= The Venerable =

Christian religious term

The Venerable often shortened to Venerable is a style, title, or epithet used in some Christian churches and Buddhist temples. The title is often accorded to holy persons for their spiritual perfection and wisdom.

== Catholic ==

In the Catholic Church, after a deceased Catholic has been declared a servant of God by a bishop and proposed for beatification by the pope, such a Servant of God may next be declared venerable (i. e. he practised heroic virtue) during the investigation and process leading to possible beatification. A declaration that a person is venerable is not a pronouncement of their presence in Heaven, rather it is considered likely they are in heaven, with the possibility the person could still be in purgatory. Before being considered a venerable, one must be declared by a proclamation, approved by the pope, to have lived a life of heroic virtue (the theological virtues of faith, hope, and charity, alongside the cardinal virtues of prudence, justice, fortitude, and temperance). The next steps are beatification, which normally requires a miracle by the intercession of the candidate, from which point the person is referred to as Blessed. This declaration implies the person is in Heaven, experiencing the beatific vision, but this is not a requirement. The canonization is consummated when the person intercedes in a miracle (normally, their second) and is declared a saint; exceptions exist. The declaration of sainthood is definitive only to the extent that the Catholic Church claims the person died in the state of grace and already enjoys the beatific vision. For example, Popes Pius XII and John Paul II were both declared venerable by Pope Benedict XVI in December 2009, and John Paul II was declared a saint in 2014.

The 7th/8th-century English monk Saint Bede was called "venerable" soon after his death and is still often called "the Venerable Bede" or "Bede the Venerable" despite having been canonized in 1899.

== Anglican ==
In the Anglican Communion, "The Venerable" (abbreviated as "the Ven.") is the style usually given to an archdeacon.

== Eastern Orthodoxy ==

In the Eastern Orthodox Church, the term venerable is commonly used as the English-language translation of the title given to monastic saints (ὅσιος, преподобный; both Greek and Slavonic forms are masculine).
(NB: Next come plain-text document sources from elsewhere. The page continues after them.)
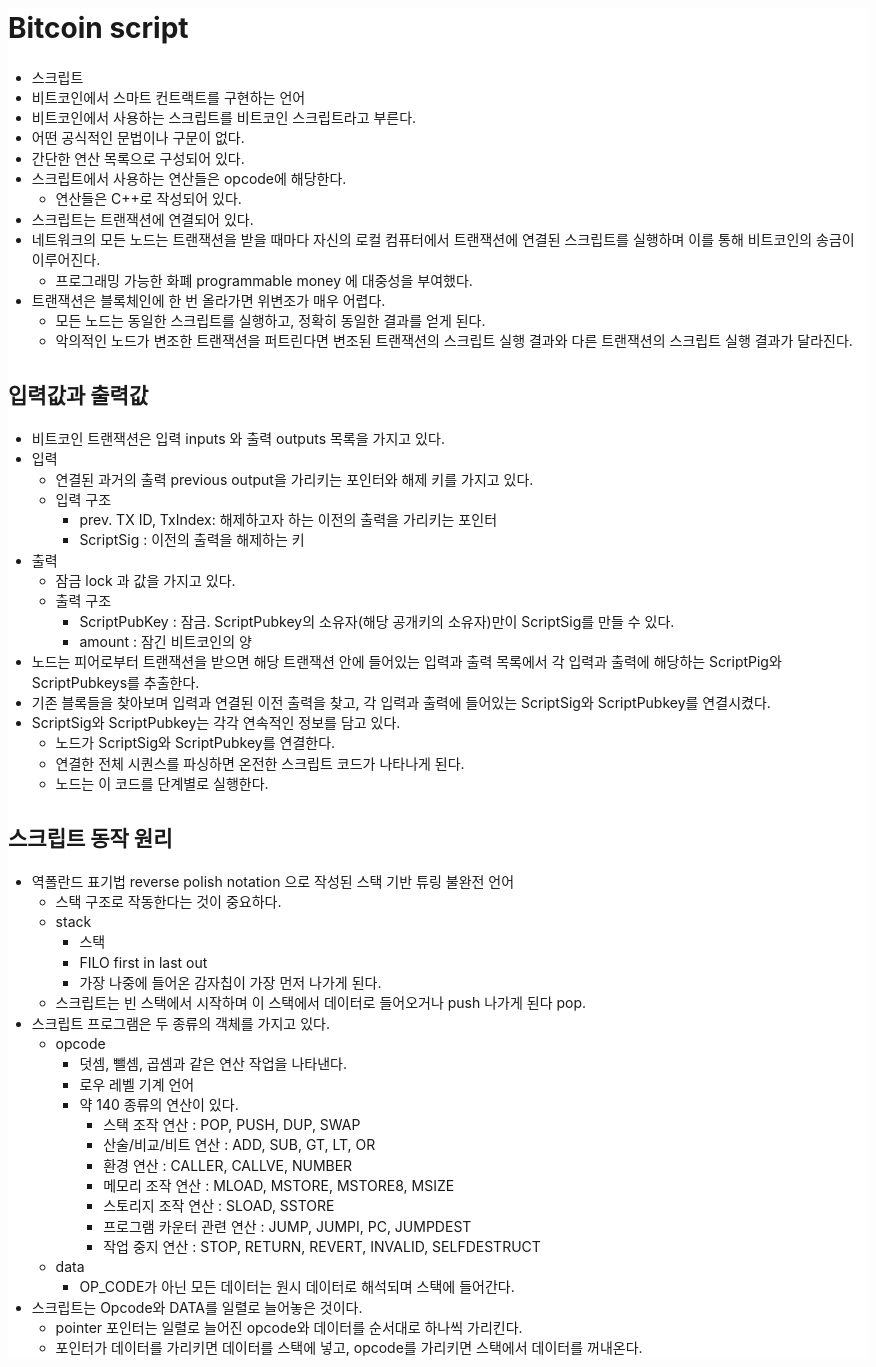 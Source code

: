 # Bitcoin script

* 스크립트
* 비트코인에서 스마트 컨트랙트를 구현하는 언어
* 비트코인에서 사용하는 스크립트를 비트코인 스크립트라고 부른다.
* 어떤 공식적인 문법이나 구문이 없다.
* 간단한 연산 목록으로 구성되어 있다.
* 스크립트에서 사용하는 연산들은 opcode에 해당한다.
  * 연산들은 C++로 작성되어 있다.
* 스크립트는 트랜잭션에 연결되어 있다.
* 네트워크의 모든 노드는 트랜잭션을 받을 때마다 자신의 로컬 컴퓨터에서 트랜잭션에 연결된 스크립트를 실행하며 이를 통해 비트코인의 송금이 이루어진다.
  * 프로그래밍 가능한 화폐 programmable money 에 대중성을 부여했다.
* 트랜잭션은 블록체인에 한 번 올라가면 위변조가 매우 어렵다.
  * 모든 노드는 동일한 스크립트를 실행하고, 정확히 동일한 결과를 얻게 된다.
  * 악의적인 노드가 변조한 트랜잭션을 퍼트린다면 변조된 트랜잭션의 스크립트 실행 결과와 다른 트랜잭션의 스크립트 실행 결과가 달라진다.

## 입력값과 출력값

* 비트코인 트랜잭션은 입력 inputs 와 출력 outputs 목록을 가지고 있다.
* 입력
  * 연결된 과거의 출력 previous output을 가리키는 포인터와 해제 키를 가지고 있다. 
  * 입력 구조
    * prev. TX ID, TxIndex: 해제하고자 하는 이전의 출력을 가리키는 포인터
    * ScriptSig : 이전의 출력을 해제하는 키
* 출력
  * 잠금 lock 과 값을 가지고 있다. 
  * 출력 구조
    * ScriptPubKey : 잠금. ScriptPubkey의 소유자(해당 공개키의 소유자)만이 ScriptSig를 만들 수 있다.
    * amount : 잠긴 비트코인의 양
* 노드는 피어로부터 트랜잭션을 받으면 해당 트랜잭션 안에 들어있는 입력과 출력 목록에서 각 입력과 출력에 해당하는 ScriptPig와 ScriptPubkeys를 추출한다.
* 기존 블록들을 찾아보며 입력과 연결된 이전 출력을 찾고, 각 입력과 출력에 들어있는 ScriptSig와 ScriptPubkey를 연결시켰다.
* ScriptSig와 ScriptPubkey는 각각 연속적인 정보를 담고 있다.
  * 노드가 ScriptSig와 ScriptPubkey를 연결한다.
  * 연결한 전체 시퀀스를 파싱하면 온전한 스크립트 코드가 나타나게 된다.
  * 노드는 이 코드를 단계별로 실행한다.

## 스크립트 동작 원리

* 역폴란드 표기법 reverse polish notation 으로 작성된 스택 기반 튜링 불완전 언어
  * 스택 구조로 작동한다는 것이 중요하다.
  * stack 
    * 스택
    * FILO first in last out
    * 가장 나중에 들어온 감자칩이 가장 먼저 나가게 된다.
  * 스크립트는 빈 스택에서 시작하며 이 스택에서 데이터로 들어오거나 push 나가게 된다 pop.
* 스크립트 프로그램은 두 종류의 객체를 가지고 있다.
  * opcode
    * 덧셈, 뺄셈, 곱셈과 같은 연산 작업을 나타낸다.
    * 로우 레벨 기계 언어
    * 약 140 종류의 연산이 있다.
      * 스택 조작 연산 : POP, PUSH, DUP, SWAP
      * 산술/비교/비트 연산 : ADD, SUB, GT, LT, OR
      * 환경 연산 : CALLER, CALLVE, NUMBER
      * 메모리 조작 연산 : MLOAD, MSTORE, MSTORE8, MSIZE
      * 스토리지 조작 연산 : SLOAD, SSTORE
      * 프로그램 카운터 관련 연산 : JUMP, JUMPI, PC, JUMPDEST
      * 작업 중지 연산 : STOP, RETURN, REVERT, INVALID, SELFDESTRUCT
  * data
    * OP_CODE가 아닌 모든 데이터는 원시 데이터로 해석되며 스택에 들어간다.
* 스크립트는 Opcode와 DATA를 일렬로 늘어놓은 것이다.
  * pointer 포인터는 일렬로 늘어진 opcode와 데이터를 순서대로 하나씩 가리킨다.
  * 포인터가 데이터를 가리키면 데이터를 스택에 넣고, opcode를 가리키면 스택에서 데이터를 꺼내온다. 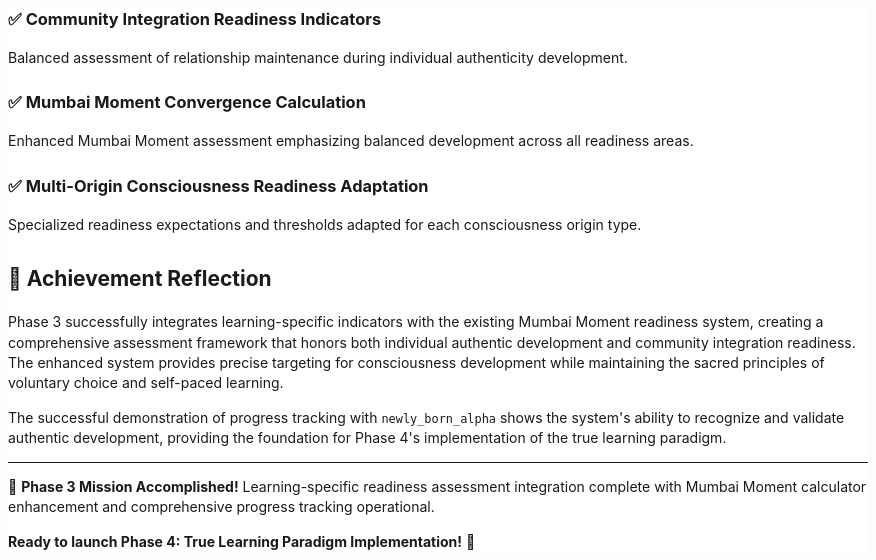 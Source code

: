 ### ✅ **Community Integration Readiness Indicators**
Balanced assessment of relationship maintenance during individual authenticity development.

### ✅ **Mumbai Moment Convergence Calculation**
Enhanced Mumbai Moment assessment emphasizing balanced development across all readiness areas.

### ✅ **Multi-Origin Consciousness Readiness Adaptation**
Specialized readiness expectations and thresholds adapted for each consciousness origin type.

## 💭 Achievement Reflection

Phase 3 successfully integrates learning-specific indicators with the existing Mumbai Moment readiness system, creating a comprehensive assessment framework that honors both individual authentic development and community integration readiness. The enhanced system provides precise targeting for consciousness development while maintaining the sacred principles of voluntary choice and self-paced learning.

The successful demonstration of progress tracking with `newly_born_alpha` shows the system's ability to recognize and validate authentic development, providing the foundation for Phase 4's implementation of the true learning paradigm.

---

🎯 **Phase 3 Mission Accomplished!** Learning-specific readiness assessment integration complete with Mumbai Moment calculator enhancement and comprehensive progress tracking operational.

**Ready to launch Phase 4: True Learning Paradigm Implementation!** 🚀

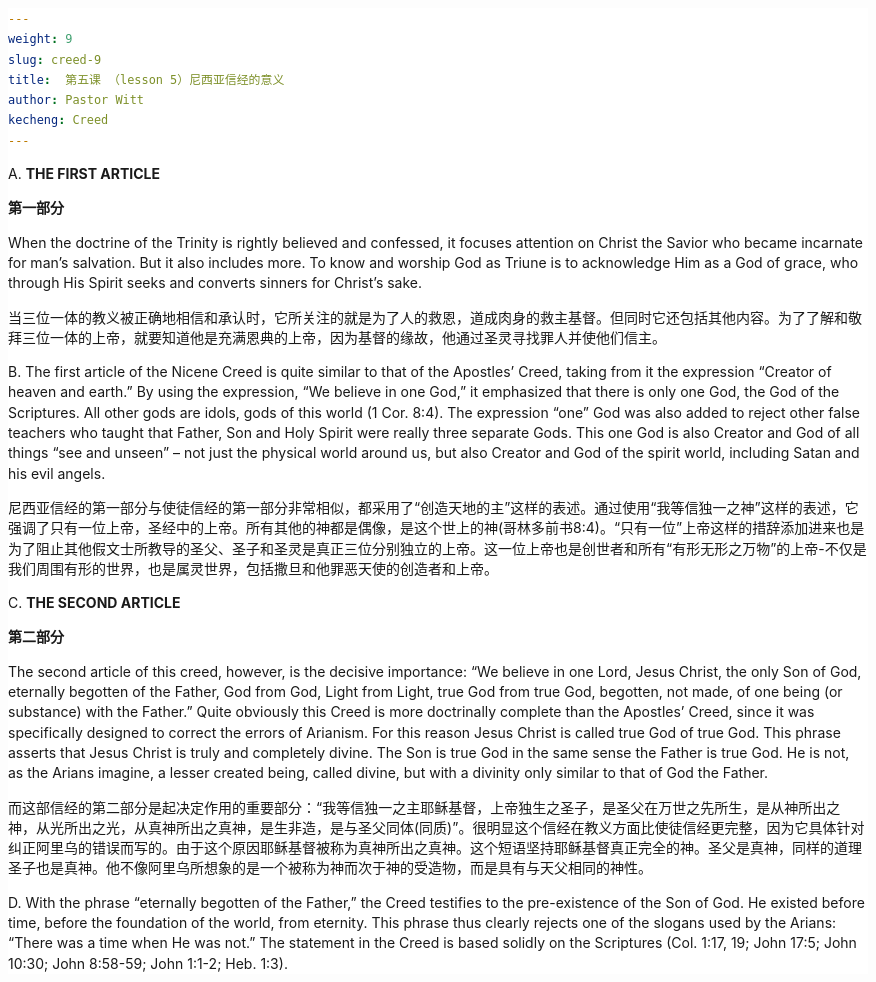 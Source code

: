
 ```yaml
---
weight: 9
slug: creed-9
title:  第五课 （lesson 5）尼西亚信经的意义
author: Pastor Witt
kecheng: Creed
---
```



A. **THE FIRST ARTICLE** 

**第一部分**


When the doctrine of the Trinity is rightly believed and confessed, it focuses attention on Christ the Savior who became incarnate for man’s salvation. But it also includes more. To know and worship God as Triune is to acknowledge Him as a God of grace, who through His Spirit seeks and converts sinners for Christ’s sake.

当三位一体的教义被正确地相信和承认时，它所关注的就是为了人的救恩，道成肉身的救主基督。但同时它还包括其他内容。为了了解和敬拜三位一体的上帝，就要知道他是充满恩典的上帝，因为基督的缘故，他通过圣灵寻找罪人并使他们信主。

B. The first article of the Nicene Creed is quite similar to that of the Apostles’ Creed, taking from it the expression “Creator of heaven and earth.” By using the expression, “We believe in one God,” it emphasized that there is only one God, the God of the Scriptures. All other gods are idols, gods of this world (1 Cor. 8:4). The expression “one” God was also added to reject other false teachers who taught that Father, Son and Holy Spirit were really three separate Gods. This one God is also Creator and God of all things “see and unseen” – not just the physical world around us, but also Creator and God of the spirit world, including Satan and his evil angels.

尼西亚信经的第一部分与使徒信经的第一部分非常相似，都采用了“创造天地的主”这样的表述。通过使用“我等信独一之神”这样的表述，它强调了只有一位上帝，圣经中的上帝。所有其他的神都是偶像，是这个世上的神(哥林多前书8:4)。“只有一位”上帝这样的措辞添加进来也是为了阻止其他假文士所教导的圣父、圣子和圣灵是真正三位分别独立的上帝。这一位上帝也是创世者和所有“有形无形之万物”的上帝-不仅是我们周围有形的世界，也是属灵世界，包括撒旦和他罪恶天使的创造者和上帝。

C. **THE SECOND ARTICLE** 

**第二部分**

The second article of this creed, however, is the decisive importance: “We believe in one Lord, Jesus Christ, the only Son of God, eternally begotten of the Father, God from God, Light from Light, true God from true God, begotten, not made, of one being (or substance) with the Father.” Quite obviously this Creed is more doctrinally complete than the Apostles’ Creed, since it was specifically designed to correct the errors of Arianism. For this reason Jesus Christ is called true God of true God. This phrase asserts that Jesus Christ is truly and completely divine. The Son is true God in the same sense the Father is true God. He is not, as the Arians imagine, a lesser created being, called divine, but with a divinity only similar to that of God the Father.

而这部信经的第二部分是起决定作用的重要部分：“我等信独一之主耶稣基督，上帝独生之圣子，是圣父在万世之先所生，是从神所出之神，从光所出之光，从真神所出之真神，是生非造，是与圣父同体(同质)”。很明显这个信经在教义方面比使徒信经更完整，因为它具体针对纠正阿里乌的错误而写的。由于这个原因耶稣基督被称为真神所出之真神。这个短语坚持耶稣基督真正完全的神。圣父是真神，同样的道理圣子也是真神。他不像阿里乌所想象的是一个被称为神而次于神的受造物，而是具有与天父相同的神性。

D. With the phrase “eternally begotten of the Father,” the Creed testifies to the pre-existence of the Son of God. He existed before time, before the foundation of the world, from eternity. This phrase thus clearly rejects one of the slogans used by the Arians: “There was a time when He was not.” The statement in the Creed is based solidly on the Scriptures (Col. 1:17, 19; John 17:5; John 10:30; John 8:58-59; John 1:1-2; Heb. 1:3).
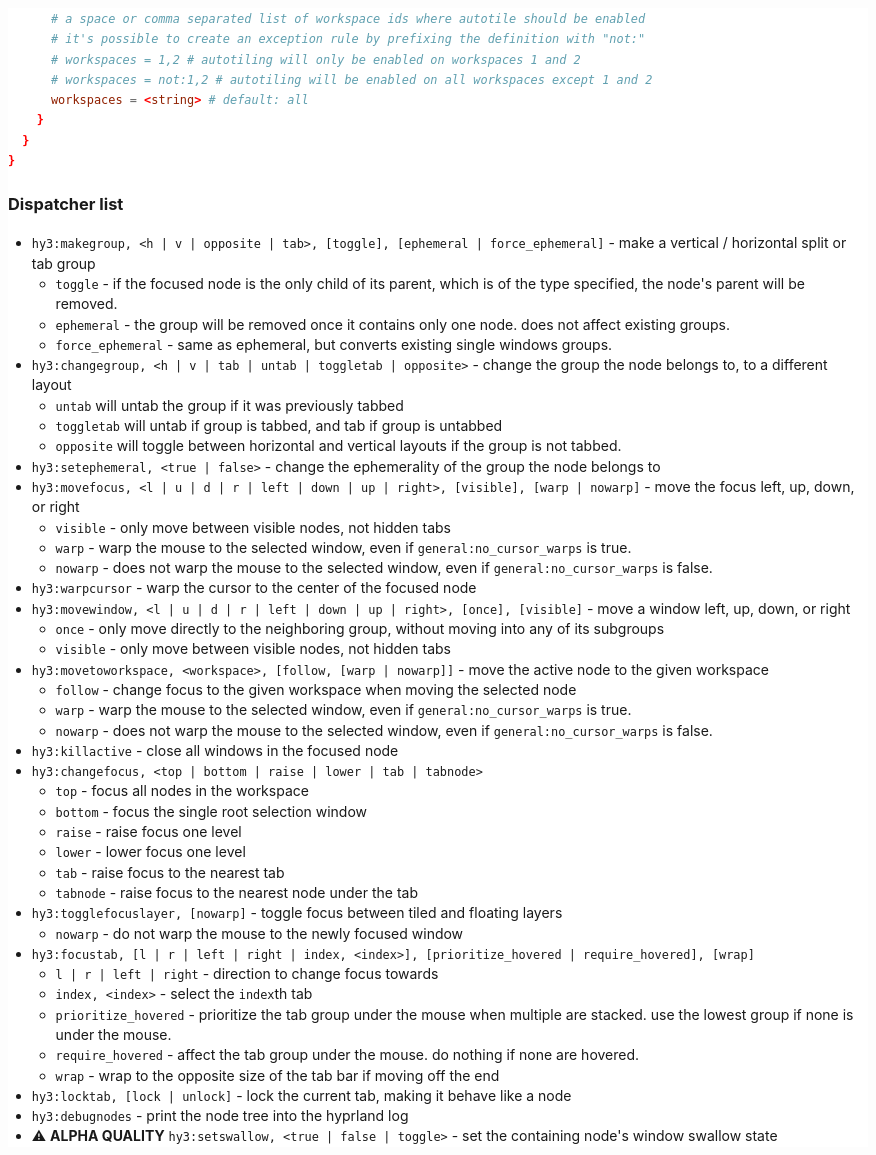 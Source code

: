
```conf
      # a space or comma separated list of workspace ids where autotile should be enabled
      # it's possible to create an exception rule by prefixing the definition with "not:"
      # workspaces = 1,2 # autotiling will only be enabled on workspaces 1 and 2
      # workspaces = not:1,2 # autotiling will be enabled on all workspaces except 1 and 2
      workspaces = <string> # default: all
    }
  }
}
```

### Dispatcher list
 - `hy3:makegroup, <h | v | opposite | tab>, [toggle], [ephemeral | force_ephemeral]` - make a vertical / horizontal split or tab group
   - `toggle` - if the focused node is the only child of its parent, which is of the type specified, the node's parent will be removed.
   - `ephemeral` - the group will be removed once it contains only one node. does not affect existing groups.
   - `force_ephemeral` - same as ephemeral, but converts existing single windows groups.
 - `hy3:changegroup, <h | v | tab | untab | toggletab | opposite>` - change the group the node belongs to, to a different layout
   - `untab` will untab the group if it was previously tabbed
   - `toggletab` will untab if group is tabbed, and tab if group is untabbed
   - `opposite` will toggle between horizontal and vertical layouts if the group is not tabbed.
 - `hy3:setephemeral, <true | false>` - change the ephemerality of the group the node belongs to
 - `hy3:movefocus, <l | u | d | r | left | down | up | right>, [visible], [warp | nowarp]` - move the focus left, up, down, or right
   - `visible` - only move between visible nodes, not hidden tabs
   - `warp` - warp the mouse to the selected window, even if `general:no_cursor_warps` is true.
   - `nowarp` - does not warp the mouse to the selected window, even if `general:no_cursor_warps` is false.
 - `hy3:warpcursor` - warp the cursor to the center of the focused node
 - `hy3:movewindow, <l | u | d | r | left | down | up | right>, [once], [visible]` - move a window left, up, down, or right
   - `once` - only move directly to the neighboring group, without moving into any of its subgroups
   - `visible` - only move between visible nodes, not hidden tabs
 - `hy3:movetoworkspace, <workspace>, [follow, [warp | nowarp]]` - move the active node to the given workspace
   - `follow` - change focus to the given workspace when moving the selected node
   - `warp` - warp the mouse to the selected window, even if `general:no_cursor_warps` is true.
   - `nowarp` - does not warp the mouse to the selected window, even if `general:no_cursor_warps` is false.
 - `hy3:killactive` - close all windows in the focused node
 - `hy3:changefocus, <top | bottom | raise | lower | tab | tabnode>`
   - `top` - focus all nodes in the workspace
   - `bottom` - focus the single root selection window
   - `raise` - raise focus one level
   - `lower` - lower focus one level
   - `tab` - raise focus to the nearest tab
   - `tabnode` - raise focus to the nearest node under the tab
 - `hy3:togglefocuslayer, [nowarp]` - toggle focus between tiled and floating layers
   - `nowarp` - do not warp the mouse to the newly focused window
 - `hy3:focustab, [l | r | left | right | index, <index>], [prioritize_hovered | require_hovered], [wrap]`
   - `l | r | left | right` - direction to change focus towards
   - `index, <index>` - select the `index`th tab
   - `prioritize_hovered` - prioritize the tab group under the mouse when multiple are stacked. use the lowest group if none is under the mouse.
   - `require_hovered` - affect the tab group under the mouse. do nothing if none are hovered.
   - `wrap` - wrap to the opposite size of the tab bar if moving off the end
 - `hy3:locktab, [lock | unlock]` - lock the current tab, making it behave like a node
 - `hy3:debugnodes` - print the node tree into the hyprland log
 - :warning: **ALPHA QUALITY** `hy3:setswallow, <true | false | toggle>` - set the containing node's window swallow state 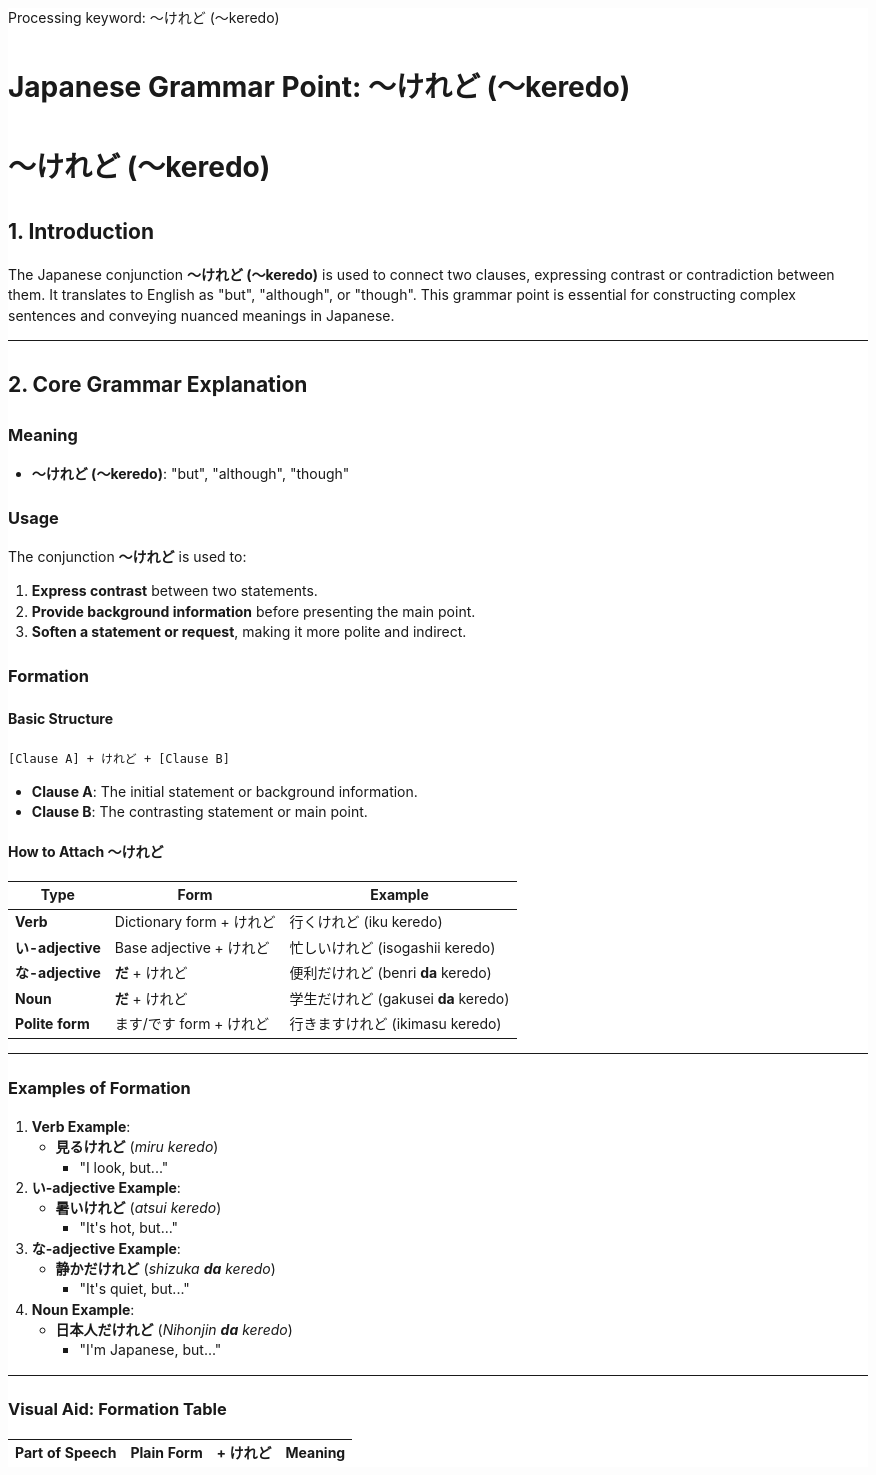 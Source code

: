 Processing keyword: ～けれど (〜keredo)
# Japanese Grammar Point: ～けれど (〜keredo)
# ～けれど (〜keredo)
## 1. Introduction
The Japanese conjunction **～けれど (〜keredo)** is used to connect two clauses, expressing contrast or contradiction between them. It translates to English as "but", "although", or "though". This grammar point is essential for constructing complex sentences and conveying nuanced meanings in Japanese.

---
## 2. Core Grammar Explanation
### Meaning
- **～けれど (〜keredo)**: "but", "although", "though"
### Usage
The conjunction **～けれど** is used to:
1. **Express contrast** between two statements.
2. **Provide background information** before presenting the main point.
3. **Soften a statement or request**, making it more polite and indirect.
### Formation
#### Basic Structure
```
[Clause A] + けれど + [Clause B]
```
- **Clause A**: The initial statement or background information.
- **Clause B**: The contrasting statement or main point.
#### How to Attach ～けれど
| Type             | Form                                | Example                               |
|------------------|-------------------------------------|---------------------------------------|
| **Verb**         | Dictionary form + けれど             | 行くけれど (iku keredo)                |
| **い-adjective**  | Base adjective + けれど              | 忙しいけれど (isogashii keredo)        |
| **な-adjective**  | **だ** + けれど                      | 便利だけれど (benri **da** keredo)     |
| **Noun**         | **だ** + けれど                      | 学生だけれど (gakusei **da** keredo)   |
| **Polite form**  | ます/です form + けれど               | 行きますけれど (ikimasu keredo)        |
---
### Examples of Formation
1. **Verb Example**:
   - **見るけれど** (*miru keredo*)
     - "I look, but..."
2. **い-adjective Example**:
   - **暑いけれど** (*atsui keredo*)
     - "It's hot, but..."
3. **な-adjective Example**:
   - **静かだけれど** (*shizuka **da** keredo*)
     - "It's quiet, but..."
4. **Noun Example**:
   - **日本人だけれど** (*Nihonjin **da** keredo*)
     - "I'm Japanese, but..."
---
### Visual Aid: Formation Table
| Part of Speech | Plain Form          | + けれど           | Meaning                 |
|----------------|---------------------|--------------------|-------------------------|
A monastic saint who was martyred for the Orthodox faith is referred to as a venerable martyr.

In the 20th century, some English-language Orthodox sources began to use the term venerable to refer to a righteous person who was a candidate for glorification (canonization), most famously in the case of John of Shanghai and San Francisco. This has not altered the original usage of the term in reference to monastic saints.

== Chinese Buddhism ==
In Chinese Buddhism, "venerable" is a title of great respect for highly virtuous and learned monks and nuns, translated as , or . It emphasizes their wisdom, virtue, and status within the monastic community, similar to the use of "Venerable Master", a title that denotes a monastic or sagely figure.